第5話

 タヌキは走っている。

 コンクリートに足音が反響する。ここはカシミヤの喫茶店の地下。店の真下から南北に1㎞ずつトンネルが掘られており、そこをタヌキは疾走していた。等間隔に光る旧時代の蛍光灯が照らすなか、ただひた走る。

『出口に車を用意してある。後部座席に乗ると良い』

 イヤーギアから聞こえるカシミヤの声に、タヌキは返事をしなかった。自分の足音の大きさに、これ以上音を立てることが憚られた。

 一直線に伸びる地下通路はカシミヤの所有物であり、普段から仕事に使われている。幅は2mほどで、カシミヤのバギーがちょうど収まる。中央にはバギー運送に使われるレールが引かれ、通路の両端には排水溝が通っている。

 1㎞程度ではタヌキは息もあがらないが、それは普段、ベストコンディションだったならである。いまのタヌキにはそんな体力はほとんど残っていない。カシミヤ討伐の為に彷徨い続け、その間の多くを野宿で過ごし、数時間前までそのカシミヤ本人と激闘を繰り広げたのだから。

(くそ、肺が、痛い)

 喫茶店で簡単な食事を摂り、シャワーを浴びてすぐにここを走っている。休息が足りていない。

(神よ、暖かな寝床を賜りたまえ)

 呪いのように念じながらタヌキは走り、やがて出口へたどり着いた。


 地上への階段を上り、ハッチを開ける。崩れた一軒家のリビングに這い出たタヌキは、辺りを見回す。崩れかけた建物だというのに、埃っぽさや黴っぽさは微塵も感じられない。

「あの女め…」

 虚空を睨みながらタヌキが家を出ると、そこには軍用ジープが止まっていた。

「よぉ。お前がタヌキか。ちんまい奴だな。ははは」

 ずいぶんと大柄な男が運転席から身を乗り出して出迎えた。筋骨隆々であり、車に乗り込んでいるというより車を引っ張るかのような図体である。

 タヌキが後部座席に乗り込むと、男は素っ頓狂なことを訊いてきた。

「俺は…えっと、お前は喫茶店のマスターに何て名乗られた?」

 怪訝な顔をしながらもタヌキは答える。

「カシミヤ、としか聞いていないぞ」

「そうか、じゃあ俺の名乗る名前は『サカベ』だ、よろしくな」

 サカベと名乗る男は、自分がカシミヤの古くからの友人だといった。年齢は30歳手前くらいだろうか。頭髪を短く刈り込み、迷彩柄の作業服に身を包んでいる。

「お前をハチオウジのあたりまで運ぶ役目を受け持った。それ以上はすこし厳しい。色々あんだよ」

 わかっている。ハチオウジ付近は『タル・タラ』が勢力を誇っている。本拠地は奥多摩の山奥だが、ハチオウジにも拠点を置き、資金を稼いでいた。関東から西へ抜けるにはハチオウジを通り抜けねばならず、通行料をせしめている。

「そうだ。お前の隠れ家、荷物を俺たちで運び出しておくことが出来るが、やるか?」

「そうしてくれるとありがたい。俺の財産だからな…」

 少しさびしげにそう言った。タヌキはカシミヤと戦うために家を出てから一度も帰っていない。

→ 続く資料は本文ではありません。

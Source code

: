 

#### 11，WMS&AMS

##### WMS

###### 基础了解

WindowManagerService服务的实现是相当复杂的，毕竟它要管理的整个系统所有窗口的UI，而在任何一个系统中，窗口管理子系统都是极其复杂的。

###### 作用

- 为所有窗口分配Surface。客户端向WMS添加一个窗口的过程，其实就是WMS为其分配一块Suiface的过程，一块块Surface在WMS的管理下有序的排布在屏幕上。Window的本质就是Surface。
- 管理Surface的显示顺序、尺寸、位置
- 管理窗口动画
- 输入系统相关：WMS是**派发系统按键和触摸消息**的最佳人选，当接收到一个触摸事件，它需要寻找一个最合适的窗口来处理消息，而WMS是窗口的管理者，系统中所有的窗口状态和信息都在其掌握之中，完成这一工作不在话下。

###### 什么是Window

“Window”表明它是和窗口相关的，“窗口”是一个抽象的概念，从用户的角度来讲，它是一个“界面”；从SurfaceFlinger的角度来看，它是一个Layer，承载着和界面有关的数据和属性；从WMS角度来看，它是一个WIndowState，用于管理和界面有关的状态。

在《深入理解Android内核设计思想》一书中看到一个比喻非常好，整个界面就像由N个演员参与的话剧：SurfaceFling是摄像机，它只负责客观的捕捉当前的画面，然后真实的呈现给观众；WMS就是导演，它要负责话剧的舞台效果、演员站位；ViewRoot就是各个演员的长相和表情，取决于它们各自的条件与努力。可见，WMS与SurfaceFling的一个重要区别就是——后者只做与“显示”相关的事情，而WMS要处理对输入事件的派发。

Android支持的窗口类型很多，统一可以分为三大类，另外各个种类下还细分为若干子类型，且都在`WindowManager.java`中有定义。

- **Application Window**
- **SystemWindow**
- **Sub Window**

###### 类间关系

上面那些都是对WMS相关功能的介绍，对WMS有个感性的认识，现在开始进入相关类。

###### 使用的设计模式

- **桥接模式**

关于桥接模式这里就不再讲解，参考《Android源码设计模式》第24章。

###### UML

『タヌキちゃん、サカベ。タチカワのタヌキに関わりそうな依頼を見ているが、どうやらもうすでに新街全域が覆われるように依頼が出されている。つまり、この包囲網をコントロールしている奴がいるってこと』

 そんなことができる者は限られている。サカベがジープを発進させた。今この位置はタチカワ新街の区域の南端付近だが、それでも包囲されるだろうか。

「作戦に変更はあるか、カシミヤ」

『今のところは無し。恐らくサカベ車がタチカワを抜ける方が早い』

 カシミヤは落ち着き払っている。かなりの情報をかき集めたうえで、もう状況を見据え始めているらしかった

『タヌキちゃんに今のうちに警告しておく。君は戦闘センスはとても高いけど、近接戦闘は誰にも教わっていないよね。苦手だったりする?カンと運動量だけで動くいまの戦い方は身を滅ぼすから、時間が出来たら私が指導する。今回の作戦では近接戦闘はなるべく避けて、戦闘回避を最優先に。スピードも大事。止むを得ず戦う場合は、遠距離攻撃なら君はかなりセンスがある』

 散々打ち負かしてきたカシミヤに褒められ、タヌキは非常に複雑な顔をした。それでも、褒め言葉として受け取っておいた。

「いくぞ」

 サカベの一言と同時にカシミヤとの通信も切れた。まるでそこでカシミヤの話が終わることをわかっていたかのような、阿吽の呼吸だった。アクセルを踏み込み、ジープは滑らかに加速していく。